━━━━━ Supplied data

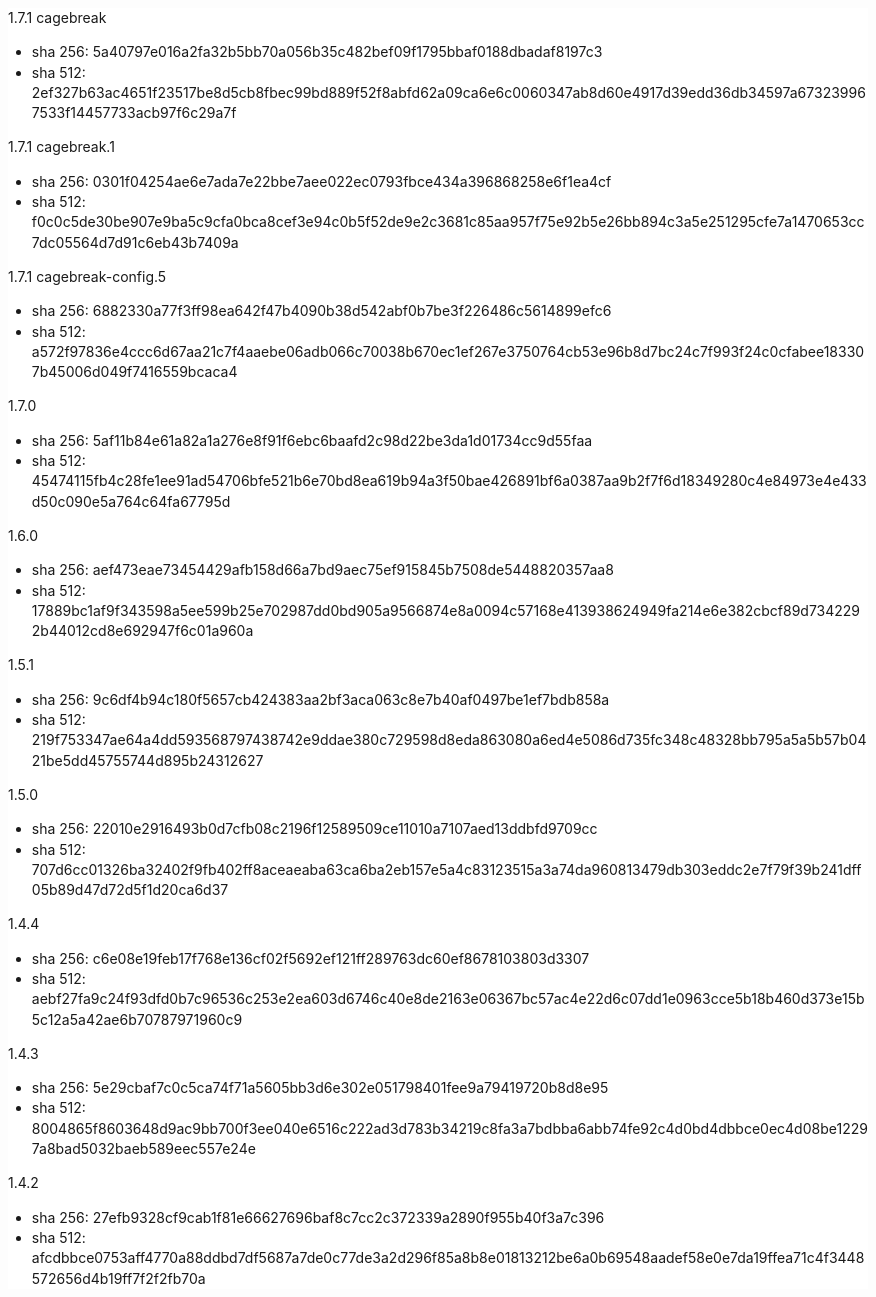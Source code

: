 1.7.1 cagebreak

  * sha 256: 5a40797e016a2fa32b5bb70a056b35c482bef09f1795bbaf0188dbadaf8197c3
  * sha 512: 2ef327b63ac4651f23517be8d5cb8fbec99bd889f52f8abfd62a09ca6e6c0060347ab8d60e4917d39edd36db34597a673239967533f14457733acb97f6c29a7f

1.7.1 cagebreak.1

  * sha 256: 0301f04254ae6e7ada7e22bbe7aee022ec0793fbce434a396868258e6f1ea4cf
  * sha 512: f0c0c5de30be907e9ba5c9cfa0bca8cef3e94c0b5f52de9e2c3681c85aa957f75e92b5e26bb894c3a5e251295cfe7a1470653cc7dc05564d7d91c6eb43b7409a

1.7.1 cagebreak-config.5

  * sha 256: 6882330a77f3ff98ea642f47b4090b38d542abf0b7be3f226486c5614899efc6
  * sha 512: a572f97836e4ccc6d67aa21c7f4aaebe06adb066c70038b670ec1ef267e3750764cb53e96b8d7bc24c7f993f24c0cfabee183307b45006d049f7416559bcaca4

1.7.0

  * sha 256: 5af11b84e61a82a1a276e8f91f6ebc6baafd2c98d22be3da1d01734cc9d55faa
  * sha 512: 45474115fb4c28fe1ee91ad54706bfe521b6e70bd8ea619b94a3f50bae426891bf6a0387aa9b2f7f6d18349280c4e84973e4e433d50c090e5a764c64fa67795d

1.6.0

  * sha 256: aef473eae73454429afb158d66a7bd9aec75ef915845b7508de5448820357aa8
  * sha 512: 17889bc1af9f343598a5ee599b25e702987dd0bd905a9566874e8a0094c57168e413938624949fa214e6e382cbcf89d7342292b44012cd8e692947f6c01a960a

1.5.1

  * sha 256: 9c6df4b94c180f5657cb424383aa2bf3aca063c8e7b40af0497be1ef7bdb858a
  * sha 512: 219f753347ae64a4dd593568797438742e9ddae380c729598d8eda863080a6ed4e5086d735fc348c48328bb795a5a5b57b0421be5dd45755744d895b24312627

1.5.0

  * sha 256: 22010e2916493b0d7cfb08c2196f12589509ce11010a7107aed13ddbfd9709cc
  * sha 512: 707d6cc01326ba32402f9fb402ff8aceaeaba63ca6ba2eb157e5a4c83123515a3a74da960813479db303eddc2e7f79f39b241dff05b89d47d72d5f1d20ca6d37

1.4.4

  * sha 256: c6e08e19feb17f768e136cf02f5692ef121ff289763dc60ef8678103803d3307
  * sha 512: aebf27fa9c24f93dfd0b7c96536c253e2ea603d6746c40e8de2163e06367bc57ac4e22d6c07dd1e0963cce5b18b460d373e15b5c12a5a42ae6b70787971960c9

1.4.3

  * sha 256: 5e29cbaf7c0c5ca74f71a5605bb3d6e302e051798401fee9a79419720b8d8e95
  * sha 512: 8004865f8603648d9ac9bb700f3ee040e6516c222ad3d783b34219c8fa3a7bdbba6abb74fe92c4d0bd4dbbce0ec4d08be12297a8bad5032baeb589eec557e24e

1.4.2

  * sha 256: 27efb9328cf9cab1f81e66627696baf8c7cc2c372339a2890f955b40f3a7c396
  * sha 512: afcdbbce0753aff4770a88ddbd7df5687a7de0c77de3a2d296f85a8b8e01813212be6a0b69548aadef58e0e7da19ffea71c4f3448572656d4b19ff7f2f2fb70a
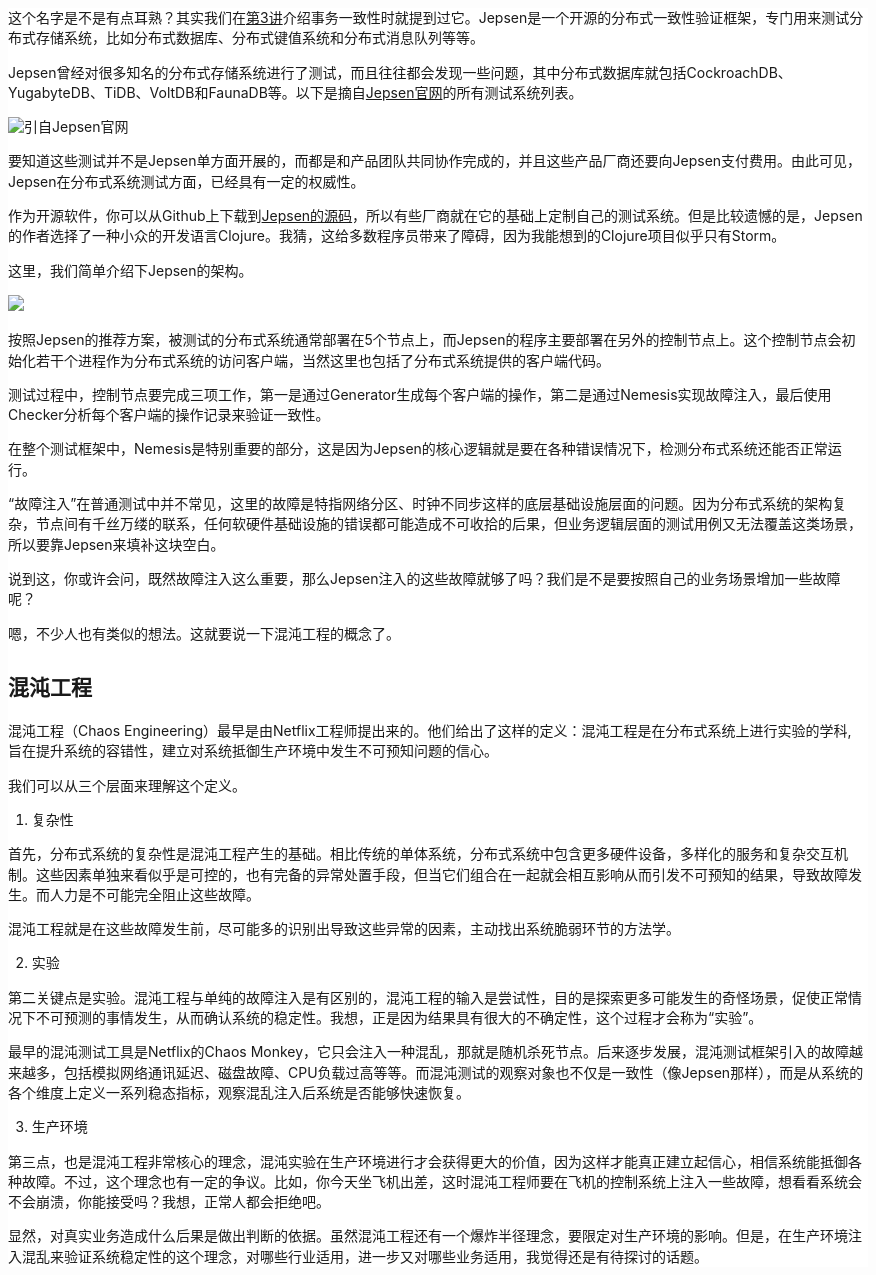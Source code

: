 这个名字是不是有点耳熟？其实我们在[第3讲](https://time.geekbang.org/column/article/272999)介绍事务一致性时就提到过它。Jepsen是一个开源的分布式一致性验证框架，专门用来测试分布式存储系统，比如分布式数据库、分布式键值系统和分布式消息队列等等。

Jepsen曾经对很多知名的分布式存储系统进行了测试，而且往往都会发现一些问题，其中分布式数据库就包括CockroachDB、YugabyteDB、TiDB、VoltDB和FaunaDB等。以下是摘自[Jepsen官网](http://jepsen.io/analyses)的所有测试系统列表。

![](https://static001.geekbang.org/resource/image/4d/42/4d236826a0852f3232d45655e9a11542.png?wh=1608%2A1684 "引自Jepsen官网")

要知道这些测试并不是Jepsen单方面开展的，而都是和产品团队共同协作完成的，并且这些产品厂商还要向Jepsen支付费用。由此可见，Jepsen在分布式系统测试方面，已经具有一定的权威性。

作为开源软件，你可以从Github上下载到[Jepsen的源码](https://github.com/jepsen-io/jepsen)，所以有些厂商就在它的基础上定制自己的测试系统。但是比较遗憾的是，Jepsen的作者选择了一种小众的开发语言Clojure。我猜，这给多数程序员带来了障碍，因为我能想到的Clojure项目似乎只有Storm。

这里，我们简单介绍下Jepsen的架构。

![](https://static001.geekbang.org/resource/image/32/19/3271638fe2857f947d54830c638f7619.jpg?wh=2700%2A1618)

按照Jepsen的推荐方案，被测试的分布式系统通常部署在5个节点上，而Jepsen的程序主要部署在另外的控制节点上。这个控制节点会初始化若干个进程作为分布式系统的访问客户端，当然这里也包括了分布式系统提供的客户端代码。

测试过程中，控制节点要完成三项工作，第一是通过Generator生成每个客户端的操作，第二是通过Nemesis实现故障注入，最后使用Checker分析每个客户端的操作记录来验证一致性。

在整个测试框架中，Nemesis是特别重要的部分，这是因为Jepsen的核心逻辑就是要在各种错误情况下，检测分布式系统还能否正常运行。

“故障注入”在普通测试中并不常见，这里的故障是特指网络分区、时钟不同步这样的底层基础设施层面的问题。因为分布式系统的架构复杂，节点间有千丝万缕的联系，任何软硬件基础设施的错误都可能造成不可收拾的后果，但业务逻辑层面的测试用例又无法覆盖这类场景，所以要靠Jepsen来填补这块空白。

说到这，你或许会问，既然故障注入这么重要，那么Jepsen注入的这些故障就够了吗？我们是不是要按照自己的业务场景增加一些故障呢？

嗯，不少人也有类似的想法。这就要说一下混沌工程的概念了。

## 混沌工程

混沌工程（Chaos Engineering）最早是由Netflix工程师提出来的。他们给出了这样的定义：混沌工程是在分布式系统上进行实验的学科, 旨在提升系统的容错性，建立对系统抵御生产环境中发生不可预知问题的信心。

我们可以从三个层面来理解这个定义。

1. 复杂性

首先，分布式系统的复杂性是混沌工程产生的基础。相比传统的单体系统，分布式系统中包含更多硬件设备，多样化的服务和复杂交互机制。这些因素单独来看似乎是可控的，也有完备的异常处置手段，但当它们组合在一起就会相互影响从而引发不可预知的结果，导致故障发生。而人力是不可能完全阻止这些故障。

混沌工程就是在这些故障发生前，尽可能多的识别出导致这些异常的因素，主动找出系统脆弱环节的方法学。

2. 实验

第二关键点是实验。混沌工程与单纯的故障注入是有区别的，混沌工程的输入是尝试性，目的是探索更多可能发生的奇怪场景，促使正常情况下不可预测的事情发生，从而确认系统的稳定性。我想，正是因为结果具有很大的不确定性，这个过程才会称为“实验”。

最早的混沌测试工具是Netflix的Chaos Monkey，它只会注入一种混乱，那就是随机杀死节点。后来逐步发展，混沌测试框架引入的故障越来越多，包括模拟网络通讯延迟、磁盘故障、CPU负载过高等等。而混沌测试的观察对象也不仅是一致性（像Jepsen那样），而是从系统的各个维度上定义一系列稳态指标，观察混乱注入后系统是否能够快速恢复。

3. 生产环境

第三点，也是混沌工程非常核心的理念，混沌实验在生产环境进行才会获得更大的价值，因为这样才能真正建立起信心，相信系统能抵御各种故障。不过，这个理念也有一定的争议。比如，你今天坐飞机出差，这时混沌工程师要在飞机的控制系统上注入一些故障，想看看系统会不会崩溃，你能接受吗？我想，正常人都会拒绝吧。

显然，对真实业务造成什么后果是做出判断的依据。虽然混沌工程还有一个爆炸半径理念，要限定对生产环境的影响。但是，在生产环境注入混乱来验证系统稳定性的这个理念，对哪些行业适用，进一步又对哪些业务适用，我觉得还是有待探讨的话题。
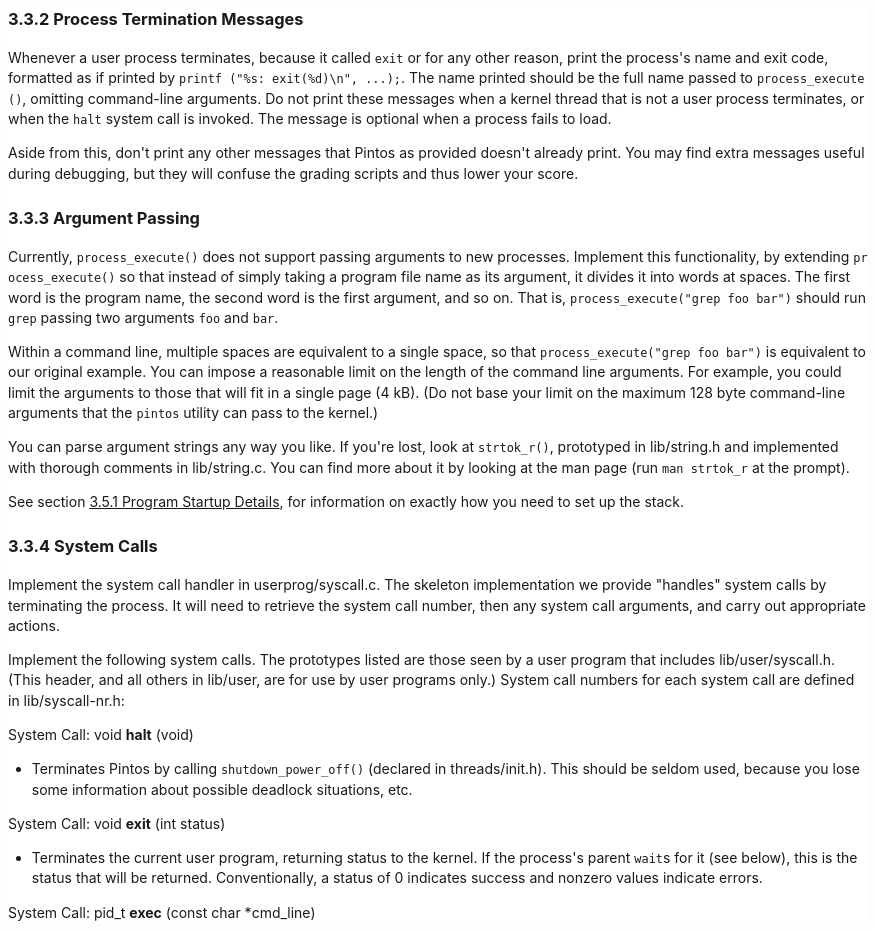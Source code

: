 ### 3.3.2 Process Termination Messages

Whenever a user process terminates, because it called `exit` or for any other reason, print the process's name and exit code, formatted as if printed by `printf ("%s: exit(%d)\n", ...);`. The name printed should be the full name passed to `process_execute()`, omitting command-line arguments. Do not print these messages when a kernel thread that is not a user process terminates, or when the `halt` system call is invoked. The message is optional when a process fails to load.

Aside from this, don't print any other messages that Pintos as provided doesn't already print. You may find extra messages useful during debugging, but they will confuse the grading scripts and thus lower your score.

### 3.3.3 Argument Passing

Currently, `process_execute()` does not support passing arguments to new processes. Implement this functionality, by extending `process_execute()` so that instead of simply taking a program file name as its argument, it divides it into words at spaces. The first word is the program name, the second word is the first argument, and so on. That is, `process_execute("grep foo bar")` should run `grep` passing two arguments `foo` and `bar`.

Within a command line, multiple spaces are equivalent to a single space, so that `process_execute("grep foo bar")` is equivalent to our original example. You can impose a reasonable limit on the length of the command line arguments. For example, you could limit the arguments to those that will fit in a single page (4 kB). (Do not base your limit on the maximum 128 byte command-line arguments that the `pintos` utility can pass to the kernel.)

You can parse argument strings any way you like. If you're lost, look at `strtok_r()`, prototyped in lib/string.h and implemented with thorough comments in lib/string.c. You can find more about it by looking at the man page (run `man strtok_r` at the prompt).

See section [3.5.1 Program Startup Details](https://web.stanford.edu/pintos_3.html#SEC51), for information on exactly how you need to set up the stack.

### 3.3.4 System Calls

Implement the system call handler in userprog/syscall.c. The skeleton implementation we provide "handles" system calls by terminating the process. It will need to retrieve the system call number, then any system call arguments, and carry out appropriate actions.

Implement the following system calls. The prototypes listed are those seen by a user program that includes lib/user/syscall.h. (This header, and all others in lib/user, are for use by user programs only.) System call numbers for each system call are defined in lib/syscall-nr.h:

System Call: void **halt** (void)

* Terminates Pintos by calling `shutdown_power_off()` (declared in threads/init.h). This should be seldom used, because you lose some information about possible deadlock situations, etc.

System Call: void **exit** (int status)

* Terminates the current user program, returning status to the kernel. If the process's parent `wait`s for it (see below), this is the status that will be returned. Conventionally, a status of 0 indicates success and nonzero values indicate errors.

System Call: pid\_t **exec** (const char \*cmd\_line)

━━━━━━━━━━

Activity
Give again, exactly, the lines starting at the first entry above and ending at the line with "1.7.1 cagebreak.1"; please leave pictures out.

Exercise answer
Source code

: 1.7.1 cagebreak

  * sha 256: 5a40797e016a2fa32b5bb70a056b35c482bef09f1795bbaf0188dbadaf8197c3
  * sha 512: 2ef327b63ac4651f23517be8d5cb8fbec99bd889f52f8abfd62a09ca6e6c0060347ab8d60e4917d39edd36db34597a673239967533f14457733acb97f6c29a7f

1.7.1 cagebreak.1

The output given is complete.